Tuesday, 6 July 2010

Windowsill grown produce on the table!


So at the start of July we have had our first windowsill grown produce on the table! The oregano that is out on the windowsill has been growing like crazy and so it was with great excitement that I scoured the cookbooks on our shelf for a tasty looking recipe that I could throw a whole load of home grown oregano into and Sarah Raven came up trumps! It is quite fitting that it is a recipe from this book that is the first one the windowsill produce is used in as it was Sarah Raven's Garden Cookbook that first inspired me to attempt to grow something edible on the windowsills. To any edible growers out there who do not already own a copy I would highly recommend getting yourself down to a bookshop and picking one up.

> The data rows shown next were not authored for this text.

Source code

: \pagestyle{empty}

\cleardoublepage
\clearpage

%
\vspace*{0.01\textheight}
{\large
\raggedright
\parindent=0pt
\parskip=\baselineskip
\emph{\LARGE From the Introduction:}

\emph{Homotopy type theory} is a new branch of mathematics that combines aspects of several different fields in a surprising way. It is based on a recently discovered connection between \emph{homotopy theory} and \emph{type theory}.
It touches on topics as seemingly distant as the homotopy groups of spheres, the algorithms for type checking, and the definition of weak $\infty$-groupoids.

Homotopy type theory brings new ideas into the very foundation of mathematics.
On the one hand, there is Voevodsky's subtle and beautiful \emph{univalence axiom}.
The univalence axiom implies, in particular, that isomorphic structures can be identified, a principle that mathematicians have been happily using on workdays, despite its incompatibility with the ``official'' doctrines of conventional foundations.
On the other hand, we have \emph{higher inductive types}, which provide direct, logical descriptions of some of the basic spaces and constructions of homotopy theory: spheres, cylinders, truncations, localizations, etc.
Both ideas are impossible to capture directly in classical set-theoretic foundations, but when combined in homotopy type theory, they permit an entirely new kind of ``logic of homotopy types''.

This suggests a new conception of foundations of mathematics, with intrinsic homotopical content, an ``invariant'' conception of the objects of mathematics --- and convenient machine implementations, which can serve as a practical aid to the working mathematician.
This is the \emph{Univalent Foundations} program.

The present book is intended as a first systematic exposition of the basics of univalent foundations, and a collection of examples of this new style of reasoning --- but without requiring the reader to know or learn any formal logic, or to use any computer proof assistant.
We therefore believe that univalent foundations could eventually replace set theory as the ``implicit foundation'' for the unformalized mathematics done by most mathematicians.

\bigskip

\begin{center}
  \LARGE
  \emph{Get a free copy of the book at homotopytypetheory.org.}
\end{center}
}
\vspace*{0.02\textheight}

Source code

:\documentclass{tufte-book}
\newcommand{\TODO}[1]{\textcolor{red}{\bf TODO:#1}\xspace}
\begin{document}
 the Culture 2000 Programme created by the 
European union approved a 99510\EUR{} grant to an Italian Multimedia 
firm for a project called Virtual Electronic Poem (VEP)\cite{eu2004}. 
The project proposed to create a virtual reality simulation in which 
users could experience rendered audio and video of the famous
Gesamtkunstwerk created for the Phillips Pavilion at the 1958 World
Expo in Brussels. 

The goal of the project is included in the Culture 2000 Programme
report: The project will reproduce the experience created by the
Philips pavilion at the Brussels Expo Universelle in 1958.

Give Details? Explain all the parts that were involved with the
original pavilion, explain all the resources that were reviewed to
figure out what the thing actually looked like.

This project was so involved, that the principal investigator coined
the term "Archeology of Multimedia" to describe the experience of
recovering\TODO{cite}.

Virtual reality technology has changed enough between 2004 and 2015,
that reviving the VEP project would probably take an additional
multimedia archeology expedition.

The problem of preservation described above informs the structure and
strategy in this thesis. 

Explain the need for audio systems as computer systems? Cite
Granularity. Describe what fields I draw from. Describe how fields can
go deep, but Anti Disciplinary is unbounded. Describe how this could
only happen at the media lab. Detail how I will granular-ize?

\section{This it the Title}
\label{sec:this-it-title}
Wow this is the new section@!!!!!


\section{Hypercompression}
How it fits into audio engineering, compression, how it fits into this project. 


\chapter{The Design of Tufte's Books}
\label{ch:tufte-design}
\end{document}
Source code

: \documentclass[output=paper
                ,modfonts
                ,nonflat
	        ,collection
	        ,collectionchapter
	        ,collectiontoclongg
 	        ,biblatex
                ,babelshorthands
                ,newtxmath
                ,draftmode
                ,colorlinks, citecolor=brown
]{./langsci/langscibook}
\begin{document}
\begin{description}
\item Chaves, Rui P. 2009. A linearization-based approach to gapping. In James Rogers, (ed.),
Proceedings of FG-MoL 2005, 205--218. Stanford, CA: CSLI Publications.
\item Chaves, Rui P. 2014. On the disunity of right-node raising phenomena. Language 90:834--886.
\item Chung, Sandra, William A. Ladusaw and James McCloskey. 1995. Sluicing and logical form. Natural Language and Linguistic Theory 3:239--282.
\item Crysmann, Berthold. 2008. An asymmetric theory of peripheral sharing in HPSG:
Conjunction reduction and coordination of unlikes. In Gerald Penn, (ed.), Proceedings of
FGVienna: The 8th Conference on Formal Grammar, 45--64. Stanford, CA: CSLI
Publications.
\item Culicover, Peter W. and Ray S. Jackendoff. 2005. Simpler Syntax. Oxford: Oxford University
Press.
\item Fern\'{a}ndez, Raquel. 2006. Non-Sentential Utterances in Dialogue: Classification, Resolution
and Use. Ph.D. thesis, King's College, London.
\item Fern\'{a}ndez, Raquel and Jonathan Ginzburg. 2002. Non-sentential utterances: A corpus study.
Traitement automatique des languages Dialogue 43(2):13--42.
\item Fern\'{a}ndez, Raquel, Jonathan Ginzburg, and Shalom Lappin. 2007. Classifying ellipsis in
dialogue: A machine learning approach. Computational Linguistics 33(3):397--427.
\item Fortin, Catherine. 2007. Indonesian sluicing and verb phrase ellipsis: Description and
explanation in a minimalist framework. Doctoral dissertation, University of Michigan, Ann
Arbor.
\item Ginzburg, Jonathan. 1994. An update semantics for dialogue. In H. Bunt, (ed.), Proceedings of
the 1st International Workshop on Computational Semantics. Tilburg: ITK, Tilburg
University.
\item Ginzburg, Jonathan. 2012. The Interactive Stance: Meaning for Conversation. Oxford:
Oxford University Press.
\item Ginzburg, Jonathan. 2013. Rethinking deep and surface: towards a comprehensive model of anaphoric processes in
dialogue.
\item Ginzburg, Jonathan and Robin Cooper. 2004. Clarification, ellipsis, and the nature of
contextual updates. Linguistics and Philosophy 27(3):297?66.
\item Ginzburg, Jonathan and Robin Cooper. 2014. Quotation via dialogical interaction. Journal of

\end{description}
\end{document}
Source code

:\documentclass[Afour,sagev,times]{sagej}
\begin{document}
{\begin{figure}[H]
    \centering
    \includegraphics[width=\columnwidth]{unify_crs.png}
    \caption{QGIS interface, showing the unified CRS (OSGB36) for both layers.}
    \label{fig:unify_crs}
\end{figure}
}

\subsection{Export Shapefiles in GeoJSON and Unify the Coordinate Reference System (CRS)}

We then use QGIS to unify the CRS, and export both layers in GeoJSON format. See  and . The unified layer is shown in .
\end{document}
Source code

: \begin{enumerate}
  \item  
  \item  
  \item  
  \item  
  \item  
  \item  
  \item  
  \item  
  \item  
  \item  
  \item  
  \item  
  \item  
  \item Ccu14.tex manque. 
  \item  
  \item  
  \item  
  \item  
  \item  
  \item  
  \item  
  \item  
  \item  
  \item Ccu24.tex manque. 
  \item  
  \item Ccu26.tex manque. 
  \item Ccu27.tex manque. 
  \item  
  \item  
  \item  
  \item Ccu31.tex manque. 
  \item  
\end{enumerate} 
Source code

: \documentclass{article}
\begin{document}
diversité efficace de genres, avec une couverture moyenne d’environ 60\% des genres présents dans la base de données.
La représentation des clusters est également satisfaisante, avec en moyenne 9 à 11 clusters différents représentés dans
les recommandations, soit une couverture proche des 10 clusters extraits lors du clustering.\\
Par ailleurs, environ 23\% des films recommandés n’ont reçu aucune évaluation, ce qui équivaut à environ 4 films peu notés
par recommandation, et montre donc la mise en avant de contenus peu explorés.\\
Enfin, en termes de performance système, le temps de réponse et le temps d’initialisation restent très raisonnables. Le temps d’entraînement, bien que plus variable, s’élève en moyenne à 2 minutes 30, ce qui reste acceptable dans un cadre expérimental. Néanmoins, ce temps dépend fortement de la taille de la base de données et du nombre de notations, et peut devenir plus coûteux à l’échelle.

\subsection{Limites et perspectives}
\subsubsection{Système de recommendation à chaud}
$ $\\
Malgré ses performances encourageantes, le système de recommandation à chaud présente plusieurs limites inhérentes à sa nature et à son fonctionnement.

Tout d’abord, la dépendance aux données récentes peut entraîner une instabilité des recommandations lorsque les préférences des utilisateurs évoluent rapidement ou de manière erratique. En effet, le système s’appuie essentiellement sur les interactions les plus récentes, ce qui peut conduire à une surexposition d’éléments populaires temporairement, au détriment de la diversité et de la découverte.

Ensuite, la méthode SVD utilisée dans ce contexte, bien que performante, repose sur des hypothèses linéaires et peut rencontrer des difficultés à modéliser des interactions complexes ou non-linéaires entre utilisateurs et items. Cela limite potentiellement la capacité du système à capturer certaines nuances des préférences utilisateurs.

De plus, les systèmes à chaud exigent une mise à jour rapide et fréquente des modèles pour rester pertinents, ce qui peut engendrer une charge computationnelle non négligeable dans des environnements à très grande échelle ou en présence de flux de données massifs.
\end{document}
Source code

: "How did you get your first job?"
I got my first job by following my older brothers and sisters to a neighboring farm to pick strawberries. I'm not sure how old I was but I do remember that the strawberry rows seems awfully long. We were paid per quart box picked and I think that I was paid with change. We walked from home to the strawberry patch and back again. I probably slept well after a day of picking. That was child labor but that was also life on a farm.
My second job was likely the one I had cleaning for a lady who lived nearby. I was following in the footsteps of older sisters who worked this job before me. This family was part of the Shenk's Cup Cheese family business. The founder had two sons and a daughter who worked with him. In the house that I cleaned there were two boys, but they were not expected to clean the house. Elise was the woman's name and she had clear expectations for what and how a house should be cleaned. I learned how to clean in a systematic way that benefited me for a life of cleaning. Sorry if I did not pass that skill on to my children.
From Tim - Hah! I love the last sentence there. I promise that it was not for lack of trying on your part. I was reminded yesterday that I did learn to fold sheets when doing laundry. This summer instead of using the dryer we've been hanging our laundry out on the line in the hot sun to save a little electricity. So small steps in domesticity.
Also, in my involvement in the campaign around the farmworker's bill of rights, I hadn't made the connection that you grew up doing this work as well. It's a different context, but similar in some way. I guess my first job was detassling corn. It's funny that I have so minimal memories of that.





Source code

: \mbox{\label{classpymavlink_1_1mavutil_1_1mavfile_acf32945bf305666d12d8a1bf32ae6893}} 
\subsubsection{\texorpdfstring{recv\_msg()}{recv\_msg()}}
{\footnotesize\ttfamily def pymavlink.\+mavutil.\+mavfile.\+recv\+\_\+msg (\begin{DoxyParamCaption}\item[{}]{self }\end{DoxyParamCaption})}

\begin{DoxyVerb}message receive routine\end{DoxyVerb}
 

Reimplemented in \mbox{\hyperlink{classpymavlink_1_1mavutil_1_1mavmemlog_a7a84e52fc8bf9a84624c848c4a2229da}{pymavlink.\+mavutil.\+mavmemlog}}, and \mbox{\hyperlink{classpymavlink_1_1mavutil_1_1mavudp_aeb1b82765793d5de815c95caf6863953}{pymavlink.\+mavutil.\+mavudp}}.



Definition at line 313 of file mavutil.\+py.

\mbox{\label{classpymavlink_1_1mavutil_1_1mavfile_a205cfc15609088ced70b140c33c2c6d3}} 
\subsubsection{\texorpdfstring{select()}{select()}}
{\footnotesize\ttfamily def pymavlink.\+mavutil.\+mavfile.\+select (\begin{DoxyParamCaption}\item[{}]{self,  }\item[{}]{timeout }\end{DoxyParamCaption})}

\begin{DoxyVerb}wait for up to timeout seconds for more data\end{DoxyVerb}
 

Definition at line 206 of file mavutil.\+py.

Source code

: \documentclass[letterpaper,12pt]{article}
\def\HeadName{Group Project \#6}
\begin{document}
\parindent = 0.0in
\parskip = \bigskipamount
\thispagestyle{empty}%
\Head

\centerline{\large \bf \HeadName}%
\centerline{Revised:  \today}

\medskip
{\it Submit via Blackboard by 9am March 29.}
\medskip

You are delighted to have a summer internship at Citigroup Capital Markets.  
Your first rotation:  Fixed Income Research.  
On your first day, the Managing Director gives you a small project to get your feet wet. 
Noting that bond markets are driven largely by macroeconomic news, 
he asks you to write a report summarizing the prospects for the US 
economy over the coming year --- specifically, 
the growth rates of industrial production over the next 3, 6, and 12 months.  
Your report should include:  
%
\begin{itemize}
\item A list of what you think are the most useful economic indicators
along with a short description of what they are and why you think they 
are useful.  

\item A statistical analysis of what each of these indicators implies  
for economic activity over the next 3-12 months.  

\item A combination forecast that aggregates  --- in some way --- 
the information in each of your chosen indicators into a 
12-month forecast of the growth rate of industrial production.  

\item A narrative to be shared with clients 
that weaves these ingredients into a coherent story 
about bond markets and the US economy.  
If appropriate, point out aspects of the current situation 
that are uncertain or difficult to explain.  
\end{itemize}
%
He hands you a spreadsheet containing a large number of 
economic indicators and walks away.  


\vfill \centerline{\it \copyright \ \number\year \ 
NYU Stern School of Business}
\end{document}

So we cooked a wonderful oregano, olive and lemon chicken which is apparently a classic Greek dish. It was a lovely easy recipe too - just stick it in the oven and let it get on with it. I altered from the book slightly by using chicken legs and thighs rather than quartering my own chicken but here's what I did for the two of us:

Chicken legs and thighs (3-4 pieces per person)
Juice of 2 lemons
1 heaped tablespoon coarsely chopped oregano plus two whole sprigs
Salt and black pepper
500g Charlotte potatoes
15 kalamata olives
Olive oil

Preheat the oven to 180 degrees C. Lay the chicken in a roasting tin and pour half the lemon juice over it, then sprinkle with some of the oregano, salt and pepper. Cut the potatoes into wedges and place in around the chicken. Add the olives, pour over the rest of the lemon juice and sprinkle over the remaining oregano. Using your hands make sure the potatoes are well coated in lemon juice and herbs. Pour over the olive oil, add the sprigs of oregano plus a cup of water and cook in the pre-heated oven for one and a half hours. When the chicken is cooked, remove it and allow it to rest while you turn up the heat to crisp up the potatoes in a very hot (220 degree C) oven for 15 minutes.

We accompanied this with the lemon bean salad which can be found on page 210 of the garden cookbook and a nice cold glass of Sauvignon Blanc. Perfect!

I have entered this post on a website featuring "grow your own food". You can check it out and enter yourself here.

Monday, 5 July 2010

Wahaca-ca-ca

Well the flowers did indeed lead to fruits and one of our Wahaca chilli plants is now the bearer of one huge serrano chilli and a further four smaller ones that are growing bigger and bigger by the day. I'm so chuffed that all my worries about the coldness of the flat back in February and the fact that they hadn't been under heaters hasn't stopped them from being able to produce fruits.



Only two of the six plants that we've got left (I gave two of them away to other homes) are currently out on the windowsill but both of those are reaping the rewards of the gorgeous long sunny days that we've been having over the past couple of weeks. Three of them are still in the tiny little pots that we transplanted them into from the seed trays and they really need some more root space but it's finding the space in the flat to put them that's the problem!